5. You'd be amazed at how far a little appreciation goes. "Thanks. I knew I could trust your opinion on that suicidal patient while I medicated this one."

6. Lastly, CNAs and techs are often seen by a nurse as their personal helper, but they are being told what to do by several nurses at the same time. If they stop to help one nurse, another calls them lazy for not doing their task instead. Try asking them if they have anything that they're in the middle of before handing out another task.

Hopefully you spent time being a CNA before becoming a nurse or at least while you were in nursing school. If so then you will remember how some nurses treated you better than others did. Try to be that nurse.

Regardless of how you end up fixing the problem, it will take time. There is no instant fix.

CNAs shouldn't have to be coddled and flattered to do their jobs. Nurses shouldn't have to guess why CNAs aren't doing their jobs. If a CNA feels offended with how they're asked to complete a task, they need to discuss that with the nurse ...not just reply "No." and go back to sleep.

I agree that this job may not be salvageable. I'd probably move on ...or at least explore other options.

CBlover, BSN, RN

Specializes in ORTHO, PCU, ED. Has 8 years experience. 419 Posts

There's an obvious, severe deficiency in management here if CNAs are sleeping on the job. Give me a break. I agree with some above that stated this doesn't sound like the safest work environment. However, there's stinky attitudes everywhere. I've worked on many a nursing unit and there's always one or two that get away with unbelievable behavior. Unless it's affecting your license I wouldn't jump the fence yet. Stick in there and show them you're due respect as an RN.

Nurse Leigh

Nurse Leigh

Specializes in Telemetry. 1,149 Posts

I agree the behavior mentioned by OP is terrible and should not be tolerated. If mgmt doesn't want to deal with it the way they should, they need to give the nurses the ability to write up the CNAs or even send them home. Having no backing from mgmt and not being able to take professional disciplinary action against the CNAs means this behavior will not stop and any good CNAs (and there are lots of them out there) will leave if they get no help from other aides, and RNs and LPNs will leave as well because who wants to work where there is no accountability and no respect.

The facilities that run well have nurses and aides who work together to help the patient and mgmt willing to take a stand when necessary.

TheGooch

TheGooch

775 Posts

CNAs shouldn't have to be coddled and flattered to do their jobs. Nurses shouldn't have to guess why CNAs aren't doing their jobs. If a CNA feels offended with how they're asked to complete a task, they need to discuss that with the nurse ...not just reply "No." and go back to sleep.

I agree that this job may not be salvageable. I'd probably move on ...or at least explore other options.

Especially like #3. You're going to take a time out from the patients to ask what's going on in someone's life who obviously is a slacker.

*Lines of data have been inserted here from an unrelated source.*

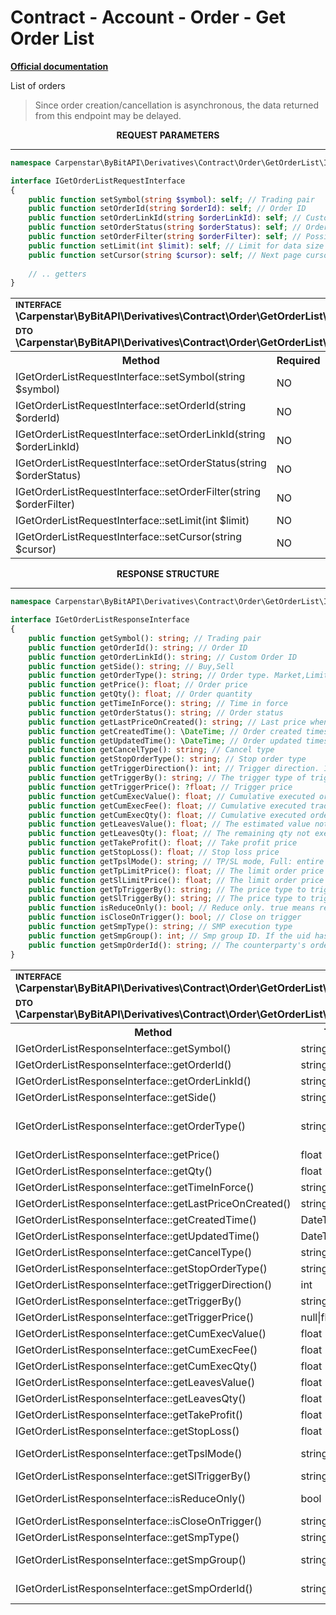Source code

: # Contract - Account - Order - Get Order List
<b>[Official documentation](https://bybit-exchange.github.io/docs/derivatives/contract/order-list)</b>
<p>List of orders</p>

> Since order creation/cancellation is asynchronous, the data returned from this endpoint may be delayed.

<p align="center" width="100%"><b>REQUEST PARAMETERS</b></p>

---

```php
namespace Carpenstar\ByBitAPI\Derivatives\Contract\Order\GetOrderList\Interfaces;

interface IGetOrderListRequestInterface
{
    public function setSymbol(string $symbol): self; // Trading pair
    public function setOrderId(string $orderId): self; // Order ID
    public function setOrderLinkId(string $orderLinkId): self; // Custom order ID
    public function setOrderStatus(string $orderStatus): self; // Order status. Return all status orders if not passed
    public function setOrderFilter(string $orderFilter): self; // Possible values: Order: active order, StopOrder: conditional order
    public function setLimit(int $limit): self; // Limit for data size per page. [1, 50]. Default: 20
    public function setCursor(string $cursor): self; // Next page cursor
    
    // .. getters
}
```

<table style="width: 100%">
  <tr>
    <td colspan="3" style="text-align: left">
        <sup><b>INTERFACE</b></sup> <br />
        <b>\Carpenstar\ByBitAPI\Derivatives\Contract\Order\GetOrderList\Interfaces\IGetOrderListRequestInterface::class</b>
    </td>
  </tr>
  <tr>
    <td colspan="3" style="text-align: left">
        <sup><b>DTO</b></sup> <br />
        <b>\Carpenstar\ByBitAPI\Derivatives\Contract\Order\GetOrderList\Request\GetOrderListRequest::class</b>
    </td>
  </tr>
  <tr>
    <th style="width: 45%; text-align: center">Method</th>
    <th style="width: 5%; text-align: center">Required</th>
    <th style="width: 50%; text-align: center">Description</th>
  </tr>
  <tr>
    <td>IGetOrderListRequestInterface::setSymbol(string $symbol)</td>
    <td>NO</td>
    <td> Trading pair </td>
  </tr>
  <tr>
    <td>IGetOrderListRequestInterface::setOrderId(string $orderId)</td>
    <td>NO</td>
    <td>order ID</td>
  </tr>
  <tr>
    <td>IGetOrderListRequestInterface::setOrderLinkId(string $orderLinkId)</td>
    <td>NO</td>
    <td>Custom order ID</td>
  </tr>
  <tr>
    <td>IGetOrderListRequestInterface::setOrderStatus(string $orderStatus)</td>
    <td>NO</td>
    <td>Order status. Return all status orders if not passed</td>
  </tr>
  <tr>
    <td>IGetOrderListRequestInterface::setOrderFilter(string $orderFilter)</td>
    <td>NO</td>
    <td>Possible values: <b>Order</b>: active order, <b>StopOrder</b>: conditional order</td>
  </tr>
  <tr>
    <td>IGetOrderListRequestInterface::setLimit(int $limit)</td>
    <td>NO</td>
    <td>Limit for data size per page. [1, 50]. Default: 20</td>
  </tr>
  <tr>
    <td>IGetOrderListRequestInterface::setCursor(string $cursor)</td>
    <td>NO</td>
    <td>Next page cursor</td>
  </tr>
</table>

<p align="center" width="100%"><b>RESPONSE STRUCTURE</b></p>

---

```php
namespace Carpenstar\ByBitAPI\Derivatives\Contract\Order\GetOrderList\Interfaces;

interface IGetOrderListResponseInterface
{
    public function getSymbol(): string; // Trading pair
    public function getOrderId(): string; // Order ID
    public function getOrderLinkId(): string; // Custom Order ID
    public function getSide(): string; // Buy,Sell
    public function getOrderType(): string; // Order type. Market,Limit. For TP/SL order, it means the order type after triggered
    public function getPrice(): float; // Order price
    public function getQty(): float; // Order quantity
    public function getTimeInForce(): string; // Time in force
    public function getOrderStatus(): string; // Order status
    public function getLastPriceOnCreated(): string; // Last price when place the order
    public function getCreatedTime(): \DateTime; // Order created timestamp
    public function getUpdatedTime(): \DateTime; // Order updated timestamp
    public function getCancelType(): string; // Cancel type
    public function getStopOrderType(): string; // Stop order type
    public function getTriggerDirection(): int; // Trigger direction. 1: rise, 2: fall
    public function getTriggerBy(): string; // The trigger type of trigger price
    public function getTriggerPrice(): ?float; // Trigger price
    public function getCumExecValue(): float; // Cumulative executed order value
    public function getCumExecFee(): float; // Cumulative executed trading fee
    public function getCumExecQty(): float; // Cumulative executed order qty
    public function getLeavesValue(): float; // The estimated value not executed
    public function getLeavesQty(): float; // The remaining qty not executed
    public function getTakeProfit(): float; // Take profit price
    public function getStopLoss(): float; // Stop loss price
    public function getTpslMode(): string; // TP/SL mode, Full: entire position for TP/SL. Partial: partial position tp/sl
    public function getTpLimitPrice(): float; // The limit order price when take profit price is triggered
    public function getSlLimitPrice(): float; // The limit order price when stop loss price is triggered
    public function getTpTriggerBy(): string; // The price type to trigger take profit
    public function getSlTriggerBy(): string; // The price type to trigger stop loss
    public function isReduceOnly(): bool; // Reduce only. true means reduce position size
    public function isCloseOnTrigger(): bool; // Close on trigger
    public function getSmpType(): string; // SMP execution type
    public function getSmpGroup(): int; // Smp group ID. If the uid has no group, it is 0 by default
    public function getSmpOrderId(): string; // The counterparty's orderID which triggers this SMP execution
}
```
<table style="width: 100%">
  <tr>
    <td colspan="3">
        <sup><b>INTERFACE</b></sup> <br />
        <b>\Carpenstar\ByBitAPI\Derivatives\Contract\Order\GetOrderList\Interfaces\IGetOrderListResponseInterface::class</b>
    </td>
  </tr>
  <tr>
    <td colspan="3">
        <sup><b>DTO</b></sup> <br />
        <b>\Carpenstar\ByBitAPI\Derivatives\Contract\Order\GetOrderList\Response\GetOrderListResponse::class</b>
    </td>
  </tr>
  <tr>
    <th style="width: 20%; text-align: center">Method</th>
    <th style="width: 20%; text-align: center">Type</th>
    <th style="width: 60%; text-align: center">Description</th>
  </tr>
  <tr>
    <td>IGetOrderListResponseInterface::getSymbol()</td>
    <td>string</td>
    <td>Trading pair</td>
  </tr>
  <tr>
    <td>IGetOrderListResponseInterface::getOrderId()</td>
    <td>string</td>
    <td>Order ID</td>
  </tr>
  <tr>
    <td>IGetOrderListResponseInterface::getOrderLinkId()</td>
    <td>string</td>
    <td>Custom Order ID</td>
  </tr>
  <tr>
    <td>IGetOrderListResponseInterface::getSide()</td>
    <td>string</td>
    <td>
        Buy,Sell
    </td>
  </tr>
  <tr>
    <td>IGetOrderListResponseInterface::getOrderType()</td>
    <td>string</td>
    <td>
        Order type. Market,Limit. For TP/SL order, it means the order type after triggered
    </td>
  </tr>
  <tr>
    <td>IGetOrderListResponseInterface::getPrice()</td>
    <td>float</td>
    <td>
        Order price
    </td>
  </tr>
  <tr>
    <td>IGetOrderListResponseInterface::getQty()</td>
    <td>float</td>
    <td>
        Order quantity
    </td>
  </tr>
  <tr>
    <td>IGetOrderListResponseInterface::getTimeInForce()</td>
    <td>string</td>
    <td>
        Time in force
    </td>
  </tr>
  <tr>
    <td>IGetOrderListResponseInterface::getLastPriceOnCreated()</td>
    <td>string</td>
    <td>
        Last price when place the order
    </td>
  </tr>
  <tr>
    <td>IGetOrderListResponseInterface::getCreatedTime()</td>
    <td>DateTime</td>
    <td>
        Order created timestamp (ms)
    </td>
  </tr>
  <tr>
    <td>IGetOrderListResponseInterface::getUpdatedTime()</td>
    <td>DateTime</td>
    <td>
        Order updated timestamp (ms)
    </td>
  </tr>
  <tr>
    <td>IGetOrderListResponseInterface::getCancelType()</td>
    <td>string</td>
    <td>
        Cancel type
    </td>
  </tr>
  <tr>
    <td>IGetOrderListResponseInterface::getStopOrderType()</td>
    <td>string</td>
    <td>
        Stop order type
    </td>
  </tr>
  <tr>
    <td>IGetOrderListResponseInterface::getTriggerDirection()</td>
    <td>int</td>
    <td>
        Trigger direction. 1: rise, 2: fall
    </td>
  </tr>
  <tr>
    <td>IGetOrderListResponseInterface::getTriggerBy()</td>
    <td>string</td>
    <td>
        The trigger type of trigger price
    </td>
  </tr>
  <tr>
    <td>IGetOrderListResponseInterface::getTriggerPrice()</td>
    <td>null|float</td>
    <td>
        Trigger price
    </td>
  </tr>
  <tr>
    <td>IGetOrderListResponseInterface::getCumExecValue()</td>
    <td>float</td>
    <td>
        Cumulative executed order value
    </td>
  </tr>
  <tr>
    <td>IGetOrderListResponseInterface::getCumExecFee()</td>
    <td>float</td>
    <td>
        Cumulative executed trading fee
    </td>
  </tr>
  <tr>
    <td>IGetOrderListResponseInterface::getCumExecQty()</td>
    <td>float</td>
    <td>
        Cumulative executed order qty
    </td>
  </tr>
  <tr>
    <td>IGetOrderListResponseInterface::getLeavesValue()</td>
    <td>float</td>
    <td>
        The estimated value not executed
    </td>
  </tr>
  <tr>
    <td>IGetOrderListResponseInterface::getLeavesQty()</td>
    <td>float</td>
    <td>
        The remaining qty not executed
    </td>
  </tr>
  <tr>
    <td>IGetOrderListResponseInterface::getTakeProfit()</td>
    <td>float</td>
    <td>
        Take profit price
    </td>
  </tr>
  <tr>
    <td>IGetOrderListResponseInterface::getStopLoss()</td>
    <td>float</td>
    <td>
        Stop loss price
    </td>
  </tr>
  <tr>
    <td>IGetOrderListResponseInterface::getTpslMode()</td>
    <td>string</td>
    <td>
        TP/SL mode, Full: entire position for TP/SL. Partial: partial position tp/sl
    </td>
  </tr>
  <tr>
    <td>IGetOrderListResponseInterface::getSlTriggerBy()</td>
    <td>string</td>
    <td>
        The price type to trigger stop loss
    </td>
  </tr>
  <tr>
    <td>IGetOrderListResponseInterface::isReduceOnly()</td>
    <td>bool</td>
    <td>
        Reduce only. true means reduce position size
    </td>
  </tr>
  <tr>
    <td>IGetOrderListResponseInterface::isCloseOnTrigger()</td>
    <td>string</td>
    <td>
        Close on trigger
    </td>
  </tr>
  <tr>
    <td>IGetOrderListResponseInterface::getSmpType()</td>
    <td>string</td>
    <td>
        SMP execution type
    </td>
  </tr>
  <tr>
    <td>IGetOrderListResponseInterface::getSmpGroup()</td>
    <td>string</td>
    <td>
        Smp group ID. If the uid has no group, it is 0 by default
    </td>
  </tr>
  <tr>
    <td>IGetOrderListResponseInterface::getSmpOrderId()</td>
    <td>string</td>
    <td>
        The counterparty's orderID which triggers this SMP execution
    </td>
  </tr>
</table>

NurseOnAMotorcycle, ASN, RN

Specializes in Med-Surg, Emergency, CEN. Has 10 years experience. 1 Article; 1,066 Posts

Since when are nurses and CNA's equal? Blaming the victim is not helpful.

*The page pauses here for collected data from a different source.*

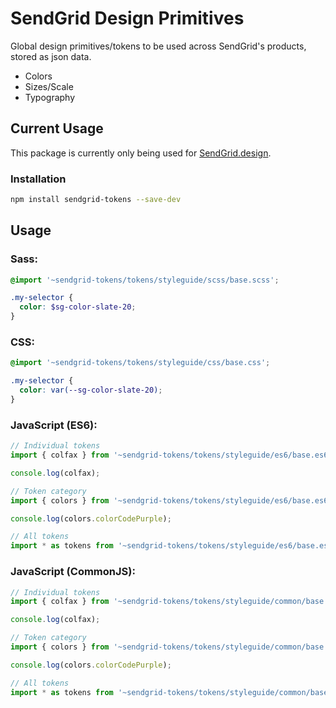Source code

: # SendGrid Design Primitives

Global design primitives/tokens to be used across SendGrid's products, stored as json data.

* Colors
* Sizes/Scale
* Typography

## Current Usage
This package is currently only being used for [SendGrid.design](https://sendgrid.design/).

### Installation
```sh
npm install sendgrid-tokens --save-dev
```

## Usage

### Sass:

```scss
@import '~sendgrid-tokens/tokens/styleguide/scss/base.scss';

.my-selector {
  color: $sg-color-slate-20;
}
```

### CSS:

```css
@import '~sendgrid-tokens/tokens/styleguide/css/base.css';

.my-selector {
  color: var(--sg-color-slate-20);
}
```

### JavaScript (ES6):

```js
// Individual tokens
import { colfax } from '~sendgrid-tokens/tokens/styleguide/es6/base.es6';

console.log(colfax);

// Token category
import { colors } from '~sendgrid-tokens/tokens/styleguide/es6/base.es6';

console.log(colors.colorCodePurple);

// All tokens
import * as tokens from '~sendgrid-tokens/tokens/styleguide/es6/base.es6';
```

### JavaScript (CommonJS):

```js
// Individual tokens
import { colfax } from '~sendgrid-tokens/tokens/styleguide/common/base.common';

console.log(colfax);

// Token category
import { colors } from '~sendgrid-tokens/tokens/styleguide/common/base.common';

console.log(colors.colorCodePurple);

// All tokens
import * as tokens from '~sendgrid-tokens/tokens/styleguide/common/base.common';
```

No victim blaming as I'm not convinced that there are any victims.

No one has to like or follow my advice. It doesn't hurt me if you disagree. The OP asked for opinions and so I gave mine.

OCNRN63, RN

Specializes in Oncology; medical specialty website. 5,978 Posts

I remember working with a PCT in the ED who only worked when she felt like it. If she didn't like you, she'd refuse to do things like get VS, run blood specimens to the lab, etc. She would also occasionally nap, right at the desk.

I had my fill of her, so one night when she had settled in for her nap (at the desk) I crept over to the night shift supervisor's office, which was right next to the ED. We both walked very quietly back into the ED, and then I picked up the stack of manuals that happened to be at the desk and dropped them with a BANG!

She was sent home (no big loss), and fired by the next day.